Talking about his service during the war, Ahrendt offers a history lesson that includes two of the war’s great leaders who ultimately oversaw the surrender of troops in Germany and the Netherlands.

After leaving the states, Ahrendt and the 8th division were sent to Europe. “We crossed into France on New Year’s Day in 1945,” he said. “We served under Gen. George Patton and then we were transferred under Montgomery in Holland.”

British Field Marshal Bernard Montgomery (known as “Monty”) and his troops left Holland and crossed into Germany where they stayed until January 1946, when the war was over.

While conditions were miserable during the war, he recalls only a few of them. “Looking at a map now I see lots of names of towns that look familiar,” he said. “I feel I should know them but have no recollection of where we were or what we did. I saw a lot of slave labor camps.”

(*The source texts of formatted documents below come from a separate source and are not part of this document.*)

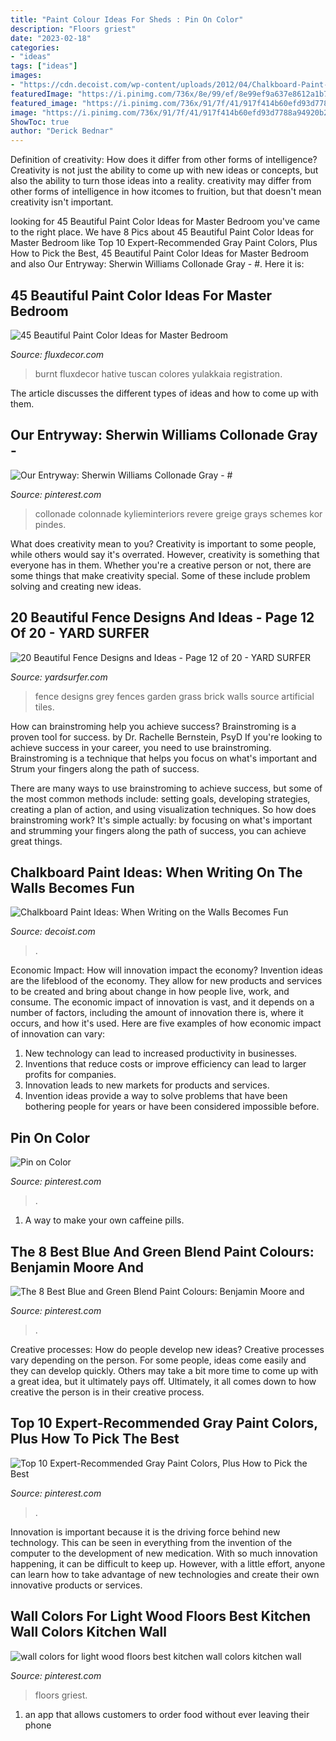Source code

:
 ```yaml
---
title: "Paint Colour Ideas For Sheds : Pin On Color"
description: "Floors griest"
date: "2023-02-18"
categories:
- "ideas"
tags: ["ideas"]
images:
- "https://cdn.decoist.com/wp-content/uploads/2012/04/Chalkboard-Paint-Dining-Room.png.jpg"
featuredImage: "https://i.pinimg.com/736x/8e/99/ef/8e99ef9a637e8612a1b74e0d35bc8ff3.jpg"
featured_image: "https://i.pinimg.com/736x/91/7f/41/917f414b60efd93d7788a94920b25dec.jpg"
image: "https://i.pinimg.com/736x/91/7f/41/917f414b60efd93d7788a94920b25dec.jpg"
ShowToc: true
author: "Derick Bednar"
---
```



Definition of creativity: How does it differ from other forms of intelligence?
Creativity is not just the ability to come up with new ideas or concepts, but also the ability to turn those ideas into a reality. creativity may differ from other forms of intelligence in how itcomes to fruition, but that doesn't mean creativity isn't important.

	

		
looking for 45 Beautiful Paint Color Ideas for Master Bedroom you've came to the right place. We have 8 Pics about 45 Beautiful Paint Color Ideas for Master Bedroom like Top 10 Expert-Recommended Gray Paint Colors, Plus How to Pick the Best, 45 Beautiful Paint Color Ideas for Master Bedroom and also Our Entryway: Sherwin Williams Collonade Gray - #. Here it is:
		
    
## 45 Beautiful Paint Color Ideas For Master Bedroom

<img loading=lazy src="https://fluxdecor.com/wp-content/uploads/2015/05/master-bedroom-painting/34-master-bedroom-painting-ideas.jpg" onerror="this.onerror=null;this.src='https://tse3.mm.bing.net/th?id=OIP.ex7NxVEZ2--lEmRIVjLnagHaJ4&amp;pid=15.1';" alt="45 Beautiful Paint Color Ideas for Master Bedroom">

_Source: fluxdecor.com_

>burnt fluxdecor hative tuscan colores yulakkaia registration. 

	

The article discusses the different types of ideas and how to come up with them.

    
## Our Entryway: Sherwin Williams Collonade Gray - #

<img loading=lazy src="https://i.pinimg.com/736x/71/64/06/716406c58d6debf38629913520fb96ab.jpg" onerror="this.onerror=null;this.src='https://tse1.mm.bing.net/th?id=OIP.aYWzBG_5PRaVbmaRjMIKQwHaJ3&amp;pid=15.1';" alt="Our Entryway: Sherwin Williams Collonade Gray - #">

_Source: pinterest.com_

>collonade colonnade kylieminteriors revere greige grays schemes kor pindes. 

	

What does creativity mean to you?
Creativity is important to some people, while others would say it's overrated. However, creativity is something that everyone has in them. Whether you're a creative person or not, there are some things that make creativity special. Some of these include problem solving and creating new ideas.

    
## 20 Beautiful Fence Designs And Ideas - Page 12 Of 20 - YARD SURFER

<img loading=lazy src="http://yardsurfer.com/wp-content/uploads/2017/01/Fence-Designs-and-Ideas-12.jpg" onerror="this.onerror=null;this.src='https://tse4.mm.bing.net/th?id=OIP.tL3XiDAy2V2AW6QBwtH5UQHaKh&amp;pid=15.1';" alt="20 Beautiful Fence Designs and Ideas - Page 12 of 20 - YARD SURFER">

_Source: yardsurfer.com_

>fence designs grey fences garden grass brick walls source artificial tiles. 

	

How can brainstroming help you achieve success?
Brainstroming is a proven tool for success. by Dr. Rachelle Bernstein, PsyD
If you're looking to achieve success in your career, you need to use brainstroming. Brainstroming is a technique that helps you focus on what's important and Strum your fingers along the path of success.

There are many ways to use brainstroming to achieve success, but some of the most common methods include: setting goals, developing strategies, creating a plan of action, and using visualization techniques. So how does brainstroming work? It's simple actually: by focusing on what's important and strumming your fingers along the path of success, you can achieve great things.

    
## Chalkboard Paint Ideas: When Writing On The Walls Becomes Fun

<img loading=lazy src="https://cdn.decoist.com/wp-content/uploads/2012/04/Chalkboard-Paint-Dining-Room.png.jpg" onerror="this.onerror=null;this.src='https://tse3.mm.bing.net/th?id=OIP.HXwpZ6B4TLrFKtzKqiaG8AHaLH&amp;pid=15.1';" alt="Chalkboard Paint Ideas: When Writing on the Walls Becomes Fun">

_Source: decoist.com_

>. 

	

Economic Impact: How will innovation impact the economy?
Invention ideas are the lifeblood of the economy. They allow for new products and services to be created and bring about change in how people live, work, and consume. The economic impact of innovation is vast, and it depends on a number of factors, including the amount of innovation there is, where it occurs, and how it's used. Here are five examples of how economic impact of innovation can vary: 
1. New technology can lead to increased productivity in businesses. 
2. Inventions that reduce costs or improve efficiency can lead to larger profits for companies. 
3. Innovation leads to new markets for products and services. 
4. Invention ideas provide a way to solve problems that have been bothering people for years or have been considered impossible before. 

    
## Pin On Color

<img loading=lazy src="https://i.pinimg.com/736x/91/7f/41/917f414b60efd93d7788a94920b25dec.jpg" onerror="this.onerror=null;this.src='https://tse3.mm.bing.net/th?id=OIP.UQdXwAAuJcdhaU3HKfExdQHaM9&amp;pid=15.1';" alt="Pin on Color">

_Source: pinterest.com_

>. 

	

1. A way to make your own caffeine pills.

    
## The 8 Best Blue And Green Blend Paint Colours: Benjamin Moore And

<img loading=lazy src="https://i.pinimg.com/736x/64/5c/60/645c609997a40e252dd3f980f271d22f--blue-green-paints-blue-gray-paint.jpg" onerror="this.onerror=null;this.src='https://tse3.mm.bing.net/th?id=OIP.rtUoe41DBrODUPrhS_UZkQHaLc&amp;pid=15.1';" alt="The 8 Best Blue and Green Blend Paint Colours: Benjamin Moore and">

_Source: pinterest.com_

>. 

	

Creative processes: How do people develop new ideas?
Creative processes vary depending on the person. For some people, ideas come easily and they can develop quickly. Others may take a bit more time to come up with a great idea, but it ultimately pays off. Ultimately, it all comes down to how creative the person is in their creative process.

    
## Top 10 Expert-Recommended Gray Paint Colors, Plus How To Pick The Best

<img loading=lazy src="https://i.pinimg.com/736x/b9/6e/19/b96e1978bb56838ce5743eb60f3a4464.jpg" onerror="this.onerror=null;this.src='https://tse4.mm.bing.net/th?id=OIP.VPQjCne_EbeIAqOfILhd0AHaKd&amp;pid=15.1';" alt="Top 10 Expert-Recommended Gray Paint Colors, Plus How to Pick the Best">

_Source: pinterest.com_

>. 

	

Innovation is important because it is the driving force behind new technology. This can be seen in everything from the invention of the computer to the development of new medication. With so much innovation happening, it can be difficult to keep up. However, with a little effort, anyone can learn how to take advantage of new technologies and create their own innovative products or services.

    
## Wall Colors For Light Wood Floors Best Kitchen Wall Colors Kitchen Wall

<img loading=lazy src="https://i.pinimg.com/736x/8e/99/ef/8e99ef9a637e8612a1b74e0d35bc8ff3.jpg" onerror="this.onerror=null;this.src='https://tse3.mm.bing.net/th?id=OIP.W-GGZfBy_8LA8NcU3jQjJQHaLO&amp;pid=15.1';" alt="wall colors for light wood floors best kitchen wall colors kitchen wall">

_Source: pinterest.com_

>floors griest. 

	

1. an app that allows customers to order food without ever leaving their phone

The division spent the last six weeks of the war in Germany. “We moved into Czechoslovakia to prepare for duty in Japan,” he said. “But then Japan surrendered, and the division was broken up.”

He retired from the Army as a technical sergeant and returned home to Sioux City, Iowa.

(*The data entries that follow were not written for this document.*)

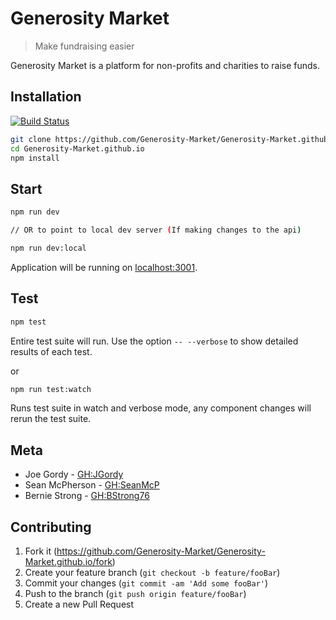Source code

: 
# Generosity Market

> Make fundraising easier

Generosity Market is a platform for non-profits and charities to raise funds.

## Installation

[![Build Status](https://travis-ci.org/Generosity-Market/Generosity-Market.github.io.svg?branch=master)](https://travis-ci.org/Generosity-Market/Generosity-Market.github.io)

```sh
git clone https://github.com/Generosity-Market/Generosity-Market.github.io.git
cd Generosity-Market.github.io
npm install
```

## Start

```sh
npm run dev

// OR to point to local dev server (If making changes to the api)

npm run dev:local
```

Application will be running on [localhost:3001](http://localhost:3001).

## Test

```sh
npm test
```

Entire test suite will run.
Use the option `-- --verbose` to show detailed results of each test.

or

```sh
npm run test:watch
```

Runs test suite in watch and verbose mode, any component changes will rerun the test suite.

## Meta

* Joe Gordy - [GH:JGordy](https://github.com/jgordy)
* Sean McPherson - [GH:SeanMcP](https://github.com/seanmcp)
* Bernie Strong - [GH:BStrong76](https://github.com/bstrong76)

## Contributing

1. Fork it (<https://github.com/Generosity-Market/Generosity-Market.github.io/fork>)
2. Create your feature branch (`git checkout -b feature/fooBar`)
3. Commit your changes (`git commit -am 'Add some fooBar'`)
4. Push to the branch (`git push origin feature/fooBar`)
5. Create a new Pull Request
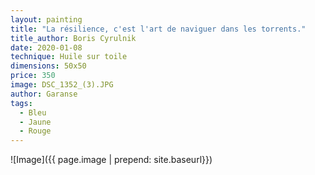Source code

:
 ```yaml
---
layout: painting
title: "La résilience, c'est l'art de naviguer dans les torrents." 
title_author: Boris Cyrulnik
date: 2020-01-08
technique: Huile sur toile
dimensions: 50x50
price: 350
image: DSC_1352_(3).JPG
author: Garanse
tags:
  - Bleu
  - Jaune
  - Rouge
---
```

![Image]({{ page.image | prepend: site.baseurl}})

Over the years, he opened two successful Coast-to-Coast stores in Iowa and Minnesota, switched careers and spent 18 years in the insurance business.

He and his late first wife moved to Woodland Park in the 1970s to be closer to their two daughters and a son who lived in Denver and Longmont.

After his wife died, he married Karen whom he met through their work at Faith Lutheran Church. In retirement, they traveled the country, visiting family and friends.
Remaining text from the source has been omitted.